Many materials such as adhesives must be heated in order to bring them to the proper viscosity for application to a substrate. For instance, in a hot-melt adhesive dispensing system, solid adhesive material is melted in a heated tank and distributed in liquid form to one or more remote dispensing guns through a duct in a manifold block. The manifold block is heated to keep the adhesive in a flowable, liquid state. To increase the rate of heat transfer from the manifold block to the adhesive, it has been proposed to press fit an insert of thermally conductive material into the duct. The press fit insures intimate mechanical and hence, thermal contact between the wall of the duct and the insert. The insert includes a plurality of longitudinal flutes disposed about its periphery which divide the duct into a series of passageways thereby increasing the heated surface area in contact with the adhesive.

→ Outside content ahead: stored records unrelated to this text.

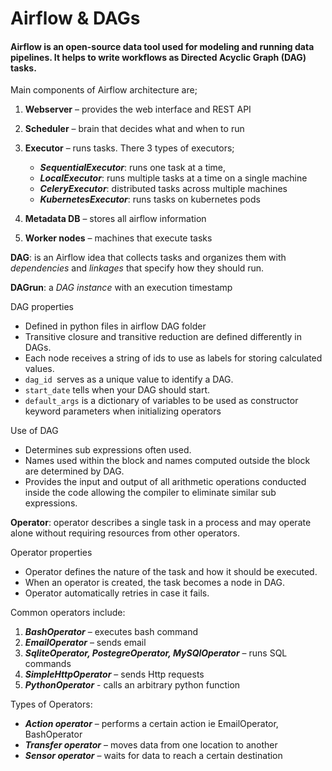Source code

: # Airflow & DAGs

#### Airflow is an open-source data tool used for modeling and running data pipelines. It helps to write workflows as Directed Acyclic Graph (DAG) tasks.

Main components of Airflow architecture are;
1. **Webserver** – provides the web interface and REST API
2. **Scheduler** – brain that decides what and when to run
3. **Executor** – runs tasks. There 3 types of executors;
       
    - ***SequentialExecutor***: runs one task at a time, 
    - ***LocalExecutor***: runs multiple tasks at a time on a single machine 
    - ***CeleryExecutor***: distributed tasks across multiple machines 
    - ***KubernetesExecutor***: runs tasks on kubernetes pods
       
4. **Metadata DB** – stores all airflow information
5. **Worker nodes** – machines that execute tasks

**DAG**: is an Airflow idea that collects tasks and organizes them with *dependencies* and *linkages* that specify how they should run.

**DAGrun**: a *DAG instance* with an execution timestamp

DAG properties
- Defined in python files in airflow DAG folder
- Transitive closure and transitive reduction are defined differently in DAGs.
- Each node receives a string of ids to use as labels for storing calculated values.
- `dag_id `serves as a unique value to identify a DAG.
- `start_date` tells when your DAG should start.
- `default_args` is a dictionary of variables to be used as constructor keyword parameters when initializing operators

Use of DAG
- Determines sub expressions often used.
- Names used within the block and names computed outside the block are determined by DAG.
- Provides the input and output of all arithmetic operations conducted inside the code allowing the compiler to eliminate similar sub expressions.

**Operator**: operator describes a single task in a process and may operate alone without requiring resources from other operators.

Operator properties
- Operator defines the nature of the task and how it should be executed.
- When an operator is created, the task becomes a node in DAG.
- Operator automatically retries in case it fails.

Common operators include:
1. ***BashOperator*** – executes bash command
2. ***EmailOperator*** – sends email
3. ***SqliteOperator, PostegreOperator, MySQlOperator*** – runs SQL commands
4. ***SimpleHttpOperator*** – sends Http requests
5. ***PythonOperator*** - calls an arbitrary python function

Types of Operators:
- ***Action operator*** – performs a certain action ie EmailOperator, BashOperator
- ***Transfer operator*** – moves data from one location to another
- ***Sensor operator*** – waits for data to reach a certain destination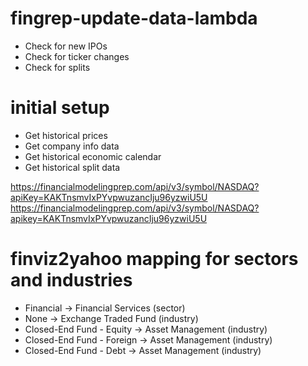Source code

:# fingrep-update-data-lambda
* Check for new IPOs
* Check for ticker changes 
* Check for splits

# initial setup
* Get historical prices
* Get company info data
* Get historical economic calendar
* Get historical split data

https://financialmodelingprep.com/api/v3/symbol/NASDAQ?apiKey=KAKTnsmvIxPYvpwuzancIju96yzwiU5U
https://financialmodelingprep.com/api/v3/symbol/NASDAQ?apikey=KAKTnsmvIxPYvpwuzancIju96yzwiU5U


# finviz2yahoo mapping for sectors and industries
* Financial -> Financial Services (sector)
* None -> Exchange Traded Fund (industry)
* Closed-End Fund - Equity -> Asset Management (industry)
* Closed-End Fund - Foreign -> Asset Management (industry)
* Closed-End Fund - Debt -> Asset Management (industry)

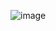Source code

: ![image](https://user-images.githubusercontent.com/105100908/195632228-c2a7f050-ef41-46ea-8a44-89414f35d5ed.png)

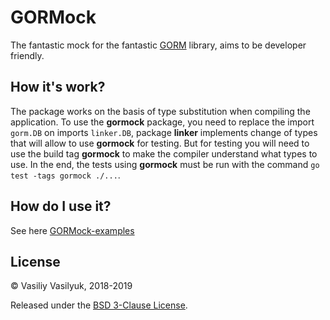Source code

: # GORMock

The fantastic mock for the fantastic [GORM] library, aims to be developer
friendly.

## How it's work?

The package works on the basis of type substitution when compiling the
application. To use the **gormock** package, you need to replace the 
import `gorm.DB` on imports `linker.DB`, package **linker** implements change of
types that will allow to use **gormock** for testing. But for testing you will
need to use the build tag **gormock** to make the compiler understand what
types to use. In the end, the tests using **gormock** must be run with the
command `go test -tags gormock ./...`.

## How do I use it?

See here [GORMock-examples]

## License

© Vasiliy Vasilyuk, 2018-2019

Released under the [BSD 3-Clause License][LICENSE].

[GORMock]: https://git.io/fhHpT 'The fantastic mock for the fantastic GORM
library, aims to be developer friendly.'
[GORM]: https://git.io/fhHbK 'GORM The fantastic ORM library for Golang, aims
to be developer friendly.'
[LICENSE]: https://git.io/fhHbM 'BSD 3-Clause "New" or "Revised" License'
[GORMock-examples]: https://git.io/fhAxN 'Examples of using gormock and linker'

Heat exchangers incorporating inserts for providing increased surface area are well known. For example, U.S. Pat. Nos. 2,726,681 and 2,731,709 to Gaddis et al. describe an internally finned heat exchanger tube and method of making the same whereby a plurality of channel members are temporarily secured at their base to a polygonal supporting rod. The assembly is then fitted into a tube and the supporting rod is removed. The channel members are bonded to the inner wall of the tube by copper brazing. Brazing secures member to the tube with little thermal resistance, but is undesirable from a production standpoint. Brazing is relatively slow, subject to high scrap rates and requires special equipment for heating and proper flux removal afterward. It is also difficult to braze inside a massive member such as a manifold block since considerable heat input is required. Unless performed in an inert atmosphere and depending on the material used, brazing can result in the formation of thermally insulating oxides and may necessitate subsequent heat treating to relieve stresses or restore metallurgical properties. Once brazed, the insert is permanent and cannot be easily removed. This is a serious drawback in applications where it may be necessary to remove the insert for cleaning or unclogging.

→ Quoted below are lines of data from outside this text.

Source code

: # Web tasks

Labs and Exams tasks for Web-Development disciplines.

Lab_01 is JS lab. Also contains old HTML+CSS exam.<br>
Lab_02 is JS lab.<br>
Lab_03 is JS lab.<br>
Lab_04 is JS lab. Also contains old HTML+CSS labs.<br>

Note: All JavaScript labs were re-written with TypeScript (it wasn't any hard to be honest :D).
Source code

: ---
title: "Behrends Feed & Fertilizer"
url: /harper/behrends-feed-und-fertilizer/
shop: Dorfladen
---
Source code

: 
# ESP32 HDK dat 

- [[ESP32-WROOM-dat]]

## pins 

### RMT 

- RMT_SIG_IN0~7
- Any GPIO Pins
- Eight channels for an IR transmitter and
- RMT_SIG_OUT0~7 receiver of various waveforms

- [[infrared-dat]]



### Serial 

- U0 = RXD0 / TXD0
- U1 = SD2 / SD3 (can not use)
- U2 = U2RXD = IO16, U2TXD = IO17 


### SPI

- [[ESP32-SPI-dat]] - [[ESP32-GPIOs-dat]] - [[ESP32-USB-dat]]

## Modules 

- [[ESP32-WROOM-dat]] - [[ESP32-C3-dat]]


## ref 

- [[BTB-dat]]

U.S. Pat. No. 2,895,508 to Drake shows an insert having a plurality of radially extending legs terminating in foot portions. The insert is force fitted into a tube to bring the feet into intimate mechanical contact with the inner wall of the tube. The insert may deform elastically for a resilient fit or the interference may be such that the feet and tube will cut into one another. A similar arrangement is shown in U.S. Pat. No, 3,871,407 to Bykov et al. which discloses forming the ribs of an insert as wedges having pointed ends which displace the wall of a tube into which the insert is press fitted thereby improving thermal conductivity.
Press fit techniques are troublesome because they require close tolerances. Too much interference can result in galling or cracking the insert or tube while too little interference produces a poor thermal joint. Even with proper tolerances, it is often difficult to apply sufficient force to press fit an insert of significant length. Another problem with press fitting is that, like brazing, the insert is permanently installed and cannot be removed without considerable difficulty. Further, press fits which displace metal can also weaken the tube to a degree which is not easy to predict or control. This can be a serious problem where high operating pressures are involved or where the heat exchanger must contain hazardous materials.
Accordingly, there exists a need for a heat exchanger having an insert which can be installed in a duct easily without requiring a large insertion force and without galling or otherwise compromising the structural integrity of the insert or the duct. Further, there is a need for such a heat exchanger having an insert which provides good thermal contact between the insert and the duct without brazing or welding. There further exists a need for a heat exchanger including an insert which, following installation in a duct, can be easily removed as required for maintenance.